Middlemarch, New Zealand

Thursday Thirteen

Thirteen Things about The Real MIDDLEMARCH

1. Middlemarch is a small country town, in Central Otago, New Zealand. It is about 80 km West of Dunedin. It’s located in the Strath Taieri Valley.

2. Several suggestions exist about how the township was named. One is that Mrs Alice Humphreys, whose husband Edward Wingfield Humphreys owned and had surveyed for sale of sections in this new township, was reading George Eliot’s novel Middlemarch. Another is that the name is from the obsolete English term “march” meaning a boundary – in this case a middle area between two rivers.

3. Middlemarch is the setting for my feline shapeshifter series, Middlemarch Mates.

4. Each year Middlemarch holds a singles dance and a special train (nicknamed the Love Train) carries women and men to the dance from Dunedin.

5. HOW IT ALL BEGAN – the dance.

In November last year our Community Board was presented with some statistics about rural health and other services in this area. As part of her presentation, Pauline Carruthers, the local Plunket Nurse, District Nurse and at that time only local practise nurse in the area, noted that we needed more nurses and made the flippant comment that we should marry some of our bachelors off to some nurses.

The Community Board took the idea one step further and suggested to the local A & P Society that it would arrange for the sponsor of the Dance for its Centenary Show. We contacted Country & City Contacts (NZ) Ltd. They are an Amberley-based dating service that has had huge success in the rural areas, especially of the South Island. Henk & Joy van Leir were enthusiastic and supportive of the idea of publicising the dance as a good place for their clients to meet each other and also some of our bachelors.

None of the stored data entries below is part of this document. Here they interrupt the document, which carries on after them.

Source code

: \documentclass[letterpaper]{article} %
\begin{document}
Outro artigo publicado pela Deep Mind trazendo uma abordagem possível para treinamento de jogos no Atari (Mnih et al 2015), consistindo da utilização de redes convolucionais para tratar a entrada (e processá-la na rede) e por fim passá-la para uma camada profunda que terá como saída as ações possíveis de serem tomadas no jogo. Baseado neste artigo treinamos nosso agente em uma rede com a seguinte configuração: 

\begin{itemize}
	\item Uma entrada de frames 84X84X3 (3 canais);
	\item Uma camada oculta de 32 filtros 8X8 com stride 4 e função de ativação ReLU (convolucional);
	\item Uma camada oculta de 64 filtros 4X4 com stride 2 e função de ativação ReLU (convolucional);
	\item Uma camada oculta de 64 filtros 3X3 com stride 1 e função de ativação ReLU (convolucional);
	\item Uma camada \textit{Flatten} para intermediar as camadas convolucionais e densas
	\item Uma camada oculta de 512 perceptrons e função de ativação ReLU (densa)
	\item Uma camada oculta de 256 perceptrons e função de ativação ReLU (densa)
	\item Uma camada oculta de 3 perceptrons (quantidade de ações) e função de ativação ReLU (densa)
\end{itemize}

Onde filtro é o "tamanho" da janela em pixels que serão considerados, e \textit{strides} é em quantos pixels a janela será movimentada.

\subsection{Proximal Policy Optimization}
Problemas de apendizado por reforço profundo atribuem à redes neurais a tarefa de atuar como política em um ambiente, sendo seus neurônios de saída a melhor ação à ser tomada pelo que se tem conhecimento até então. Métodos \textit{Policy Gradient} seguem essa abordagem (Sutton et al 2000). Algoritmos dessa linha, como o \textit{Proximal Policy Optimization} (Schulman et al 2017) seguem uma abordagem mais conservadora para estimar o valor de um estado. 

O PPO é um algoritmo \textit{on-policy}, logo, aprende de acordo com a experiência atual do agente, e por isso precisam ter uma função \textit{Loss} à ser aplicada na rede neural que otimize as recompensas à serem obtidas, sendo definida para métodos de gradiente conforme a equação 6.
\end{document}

6. The area has some rare creatures – the mountain weta, the Otago and Grand skinks and the NZ falcon.

7. The area is also home to the Sutton Salt Lake. The water in the lake evaporates during the summer.

8. There are also special clouds in the area called the Tairei Pet. A cloud formation reportedly found only in one or two places in the world. It is formed by high north westerly winds being forced upward over the Rock & Pillar range – spectacular and unnerving by its sheer size and its association with the high winds.

9. It is the start of the 150km Otago Central Rail Trail, a path that stretches from Middlemarch to Clyde. People can walk, cycle or ride horses along this path, staying overnight at stops on the way.

10. As I mentioned earlier, there’s a train from Dunedin. It travels through the spectacular Tairei Gorge and is popular with tourists.

11. Scarlet Woman, Peeping Tom and Stray Cat Strut are all set in Middlemarch and feature various members of the Mitchell family.

12. Go here to learn about how the series was born, plus there are photos. There are also Middlemarch photos here.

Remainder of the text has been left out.